Entries supplied: Begin

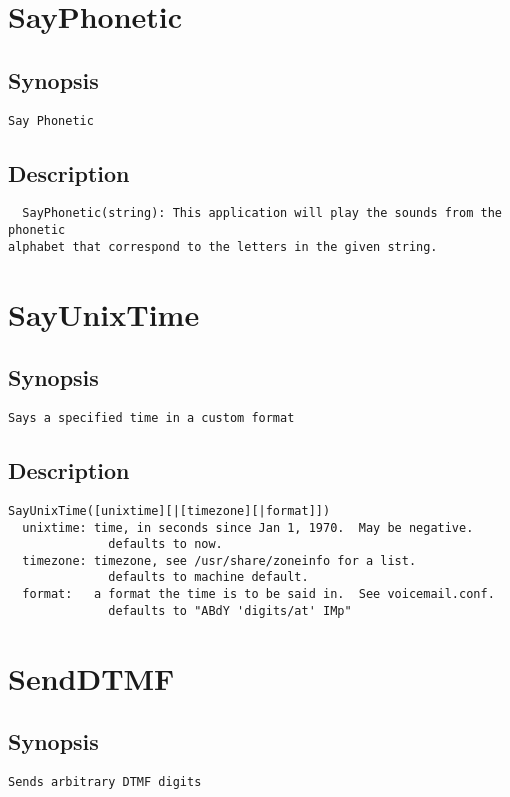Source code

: \section{SayPhonetic}
\subsection{Synopsis}
\begin{verbatim}
Say Phonetic
\end{verbatim}
\subsection{Description}
\begin{verbatim}
  SayPhonetic(string): This application will play the sounds from the phonetic
alphabet that correspond to the letters in the given string.

\end{verbatim}


\section{SayUnixTime}
\subsection{Synopsis}
\begin{verbatim}
Says a specified time in a custom format
\end{verbatim}
\subsection{Description}
\begin{verbatim}
SayUnixTime([unixtime][|[timezone][|format]])
  unixtime: time, in seconds since Jan 1, 1970.  May be negative.
              defaults to now.
  timezone: timezone, see /usr/share/zoneinfo for a list.
              defaults to machine default.
  format:   a format the time is to be said in.  See voicemail.conf.
              defaults to "ABdY 'digits/at' IMp"

\end{verbatim}


\section{SendDTMF}
\subsection{Synopsis}
\begin{verbatim}
Sends arbitrary DTMF digits
\end{verbatim}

Entries supplied: End

▶ _Instructions to follow_
Write the line containing "timezone: timezone, see" and all the lines after it out again, word for word, through the end of the material, and nothing besides.

▶ _Answer to this task_
  timezone: timezone, see /usr/share/zoneinfo for a list.
              defaults to machine default.
  format:   a format the time is to be said in.  See voicemail.conf.
              defaults to "ABdY 'digits/at' IMp"

\end{verbatim}


\section{SendDTMF}
\subsection{Synopsis}
\begin{verbatim}
Sends arbitrary DTMF digits
\end{verbatim}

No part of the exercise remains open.